È stato un calciatore eccezionale, con una visione del gioco e un fiuto per il gol che raramente si incontrano insieme. Ha giocato nella Juve 468 partite e ha segnato 188 gol. Ha cominciato quando c’erano le macerie dei bombardamenti per strada e ha finito quando l’autostrada del Sole era quasi completata. Ha attraversato tre decenni e vinto cinque scudetti e una Coppa Italia. Gli ultimi titoli nazionali, nella società rilanciata da Umberto Agnelli, coabitando, nel reparto di attacco, con Omar Sivori e John Charles. Il primo piccolo, geniale, cattivissimo e il secondo, un gallese gigantesco, buono come il pane. Memorabile la scena dello schiaffo che Charles diede a Sivori in campo per farlo calmare.Quel Charles che quando Boniperti annunciò il suo ritiro disse solamente, commosso, «Io non credere». In quattro anni, insieme, quel trio aveva vinto tre scudetti.

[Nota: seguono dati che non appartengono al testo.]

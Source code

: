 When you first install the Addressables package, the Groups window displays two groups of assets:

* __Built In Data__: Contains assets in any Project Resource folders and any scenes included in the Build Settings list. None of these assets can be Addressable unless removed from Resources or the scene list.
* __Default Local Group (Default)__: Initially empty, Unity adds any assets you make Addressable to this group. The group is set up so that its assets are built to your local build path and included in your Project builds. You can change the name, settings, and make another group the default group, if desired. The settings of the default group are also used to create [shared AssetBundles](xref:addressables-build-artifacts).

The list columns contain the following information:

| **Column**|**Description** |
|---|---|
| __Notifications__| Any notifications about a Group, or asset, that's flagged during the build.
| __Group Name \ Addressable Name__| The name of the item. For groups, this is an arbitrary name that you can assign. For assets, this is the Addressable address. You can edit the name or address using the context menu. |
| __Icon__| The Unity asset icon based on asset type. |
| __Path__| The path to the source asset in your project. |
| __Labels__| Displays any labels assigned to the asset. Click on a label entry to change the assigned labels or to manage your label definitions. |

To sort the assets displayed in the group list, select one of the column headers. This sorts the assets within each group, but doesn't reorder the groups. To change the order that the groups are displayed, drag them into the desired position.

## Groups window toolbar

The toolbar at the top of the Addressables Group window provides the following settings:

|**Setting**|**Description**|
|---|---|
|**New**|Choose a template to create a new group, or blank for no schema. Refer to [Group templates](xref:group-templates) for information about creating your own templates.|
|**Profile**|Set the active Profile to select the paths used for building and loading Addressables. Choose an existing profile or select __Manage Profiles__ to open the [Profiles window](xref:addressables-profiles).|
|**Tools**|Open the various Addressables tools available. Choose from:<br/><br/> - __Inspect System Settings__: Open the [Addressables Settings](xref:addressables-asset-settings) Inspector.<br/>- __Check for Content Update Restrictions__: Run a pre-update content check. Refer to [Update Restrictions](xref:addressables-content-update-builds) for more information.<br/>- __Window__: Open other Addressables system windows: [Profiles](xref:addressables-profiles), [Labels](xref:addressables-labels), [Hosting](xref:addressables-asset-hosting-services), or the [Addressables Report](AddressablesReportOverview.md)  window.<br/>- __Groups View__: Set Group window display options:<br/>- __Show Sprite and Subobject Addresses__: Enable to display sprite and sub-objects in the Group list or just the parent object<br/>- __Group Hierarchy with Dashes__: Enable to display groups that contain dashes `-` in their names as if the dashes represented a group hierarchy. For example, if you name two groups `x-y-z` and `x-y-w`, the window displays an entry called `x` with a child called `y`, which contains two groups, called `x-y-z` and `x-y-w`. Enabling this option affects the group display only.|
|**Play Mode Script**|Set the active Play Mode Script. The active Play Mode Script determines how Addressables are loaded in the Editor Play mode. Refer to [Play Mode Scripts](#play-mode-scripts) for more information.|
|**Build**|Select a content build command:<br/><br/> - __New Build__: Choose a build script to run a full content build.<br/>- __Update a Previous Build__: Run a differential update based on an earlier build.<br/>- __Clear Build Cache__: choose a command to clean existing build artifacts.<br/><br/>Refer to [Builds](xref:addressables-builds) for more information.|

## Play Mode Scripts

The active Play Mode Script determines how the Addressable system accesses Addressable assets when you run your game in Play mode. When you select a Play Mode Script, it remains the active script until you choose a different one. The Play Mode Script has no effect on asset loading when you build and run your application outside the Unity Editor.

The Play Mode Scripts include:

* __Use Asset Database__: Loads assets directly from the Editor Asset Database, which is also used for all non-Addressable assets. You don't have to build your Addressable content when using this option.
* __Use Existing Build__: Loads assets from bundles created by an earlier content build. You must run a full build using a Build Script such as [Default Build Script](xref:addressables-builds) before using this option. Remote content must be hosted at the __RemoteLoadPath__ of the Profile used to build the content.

Boniperti era nato punta ma diventato centrocampista, con l’età. Smise presto, a 33 anni, ma aveva cominciato a sedici nel Barengo e in bianconero aveva esordito contro il Milan a 19. Quando smise diede al magazziniere Crova gli scarpini «Non gioco
più». Quello stupito gli rispose «Vai via, falàbrac» e lo stesso Gianni Agnelli gli telefonò alla ripresa della preparazione, in estate, e gli disse di andarsi ad allenare perché «c’è la Coppa dei Campioni», eterno incubo bianconero. Ma la moglie lo convinse a non cambiare idea e gli scarpini Boniperti se li andò a riprendere solo un giorno per metterli nella sua stanza di presidente. Disse il giorno del ritiro: «Se proprio si vuol scrivere di me, vorrei che dicessero che stamane il signor Boniperti anziché ad allenarsi va al lavoro come un qualsiasi cittadino torinese».

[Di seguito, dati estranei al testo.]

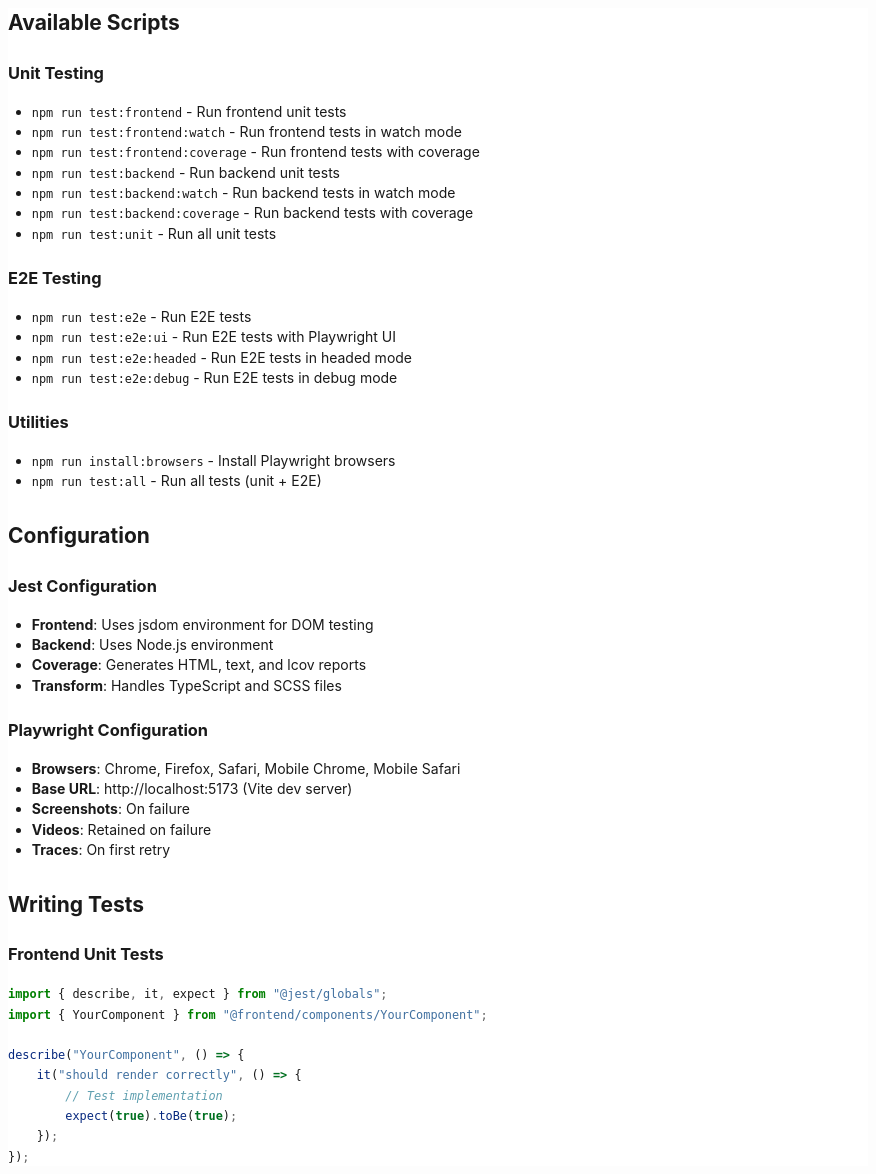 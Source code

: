 ## Available Scripts

### Unit Testing

- `npm run test:frontend` - Run frontend unit tests
- `npm run test:frontend:watch` - Run frontend tests in watch mode
- `npm run test:frontend:coverage` - Run frontend tests with coverage
- `npm run test:backend` - Run backend unit tests
- `npm run test:backend:watch` - Run backend tests in watch mode
- `npm run test:backend:coverage` - Run backend tests with coverage
- `npm run test:unit` - Run all unit tests

### E2E Testing

- `npm run test:e2e` - Run E2E tests
- `npm run test:e2e:ui` - Run E2E tests with Playwright UI
- `npm run test:e2e:headed` - Run E2E tests in headed mode
- `npm run test:e2e:debug` - Run E2E tests in debug mode

### Utilities

- `npm run install:browsers` - Install Playwright browsers
- `npm run test:all` - Run all tests (unit + E2E)

## Configuration

### Jest Configuration

- **Frontend**: Uses jsdom environment for DOM testing
- **Backend**: Uses Node.js environment
- **Coverage**: Generates HTML, text, and lcov reports
- **Transform**: Handles TypeScript and SCSS files

### Playwright Configuration

- **Browsers**: Chrome, Firefox, Safari, Mobile Chrome, Mobile Safari
- **Base URL**: http://localhost:5173 (Vite dev server)
- **Screenshots**: On failure
- **Videos**: Retained on failure
- **Traces**: On first retry

## Writing Tests

### Frontend Unit Tests

```typescript
import { describe, it, expect } from "@jest/globals";
import { YourComponent } from "@frontend/components/YourComponent";

describe("YourComponent", () => {
	it("should render correctly", () => {
		// Test implementation
		expect(true).toBe(true);
	});
});
```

E ci andrà al lavoro, ma da presidente della squadra i cui colori aveva tatuati nel cuore, dove non si vedono ma restano per sempre. Eccezionale presidente della Juve forse più bella di sempre, quella di Trapattoni e di Scirea, Rossi, Tardelli, Cabrini, Causio, Zoff, Bettega, Capello, Gentile, Boniek, Furino, Boninsegna, Brady… Quasi venti anni da presidente con nove scudetti vinti e tutte le coppe possibili in bacheca. E nel 1985 visse con dolore la tragedia dell’Heysel.
Non sopportava la tensione delle partite e andava via dallo stadio a fine primo tempo. Grande giocatore, grande presidente, persona ferma e gentile, educata e combattiva. Juventino fino al midollo ha solo sofferto per aver giocato, nei Cinquanta, in una Nazionale che era segnata dalla tragedia del Grande Torino. Fu dando la mano — alla fine di una contestata partita con i ragazzi dell’Inter, a Sandro Mazzola, figlio di quel Valentino con e contro il quale aveva giocato — che si concluse la prima carriera di Giampiero Boniperti.

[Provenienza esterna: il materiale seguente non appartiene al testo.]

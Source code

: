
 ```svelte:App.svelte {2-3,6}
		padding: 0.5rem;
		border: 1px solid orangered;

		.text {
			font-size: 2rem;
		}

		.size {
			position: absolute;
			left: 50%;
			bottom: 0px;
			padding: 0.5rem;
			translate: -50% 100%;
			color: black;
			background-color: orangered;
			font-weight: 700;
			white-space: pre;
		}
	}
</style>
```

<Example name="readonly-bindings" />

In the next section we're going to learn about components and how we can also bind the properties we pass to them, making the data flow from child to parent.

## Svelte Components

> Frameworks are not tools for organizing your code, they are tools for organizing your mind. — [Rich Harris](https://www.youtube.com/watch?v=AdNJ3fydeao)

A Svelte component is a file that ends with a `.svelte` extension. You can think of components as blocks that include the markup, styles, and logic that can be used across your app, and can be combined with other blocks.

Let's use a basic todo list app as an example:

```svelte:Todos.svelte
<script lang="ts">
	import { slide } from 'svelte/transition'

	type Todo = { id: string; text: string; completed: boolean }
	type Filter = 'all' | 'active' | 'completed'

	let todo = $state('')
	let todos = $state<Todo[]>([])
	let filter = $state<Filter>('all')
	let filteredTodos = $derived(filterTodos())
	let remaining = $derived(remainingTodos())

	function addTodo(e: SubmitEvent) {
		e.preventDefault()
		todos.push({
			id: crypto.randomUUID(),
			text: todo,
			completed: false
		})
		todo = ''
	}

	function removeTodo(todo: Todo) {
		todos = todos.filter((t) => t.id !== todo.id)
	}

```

La seconda, non meno entusiasmante, sarebbe iniziata dieci anni dopo. Gli sarebbe piaciuta oggi questa nazionale, che si diverte per vincere ed è tosta in campo. Proprio la sua filosofia. Nel calcio e nella vita.
I ragazzi azzurri, scendendo in campo, gli rivolgano un pensiero grato. Giampiero Boniperti è stato tanto, per il calcio e lo sport italiano.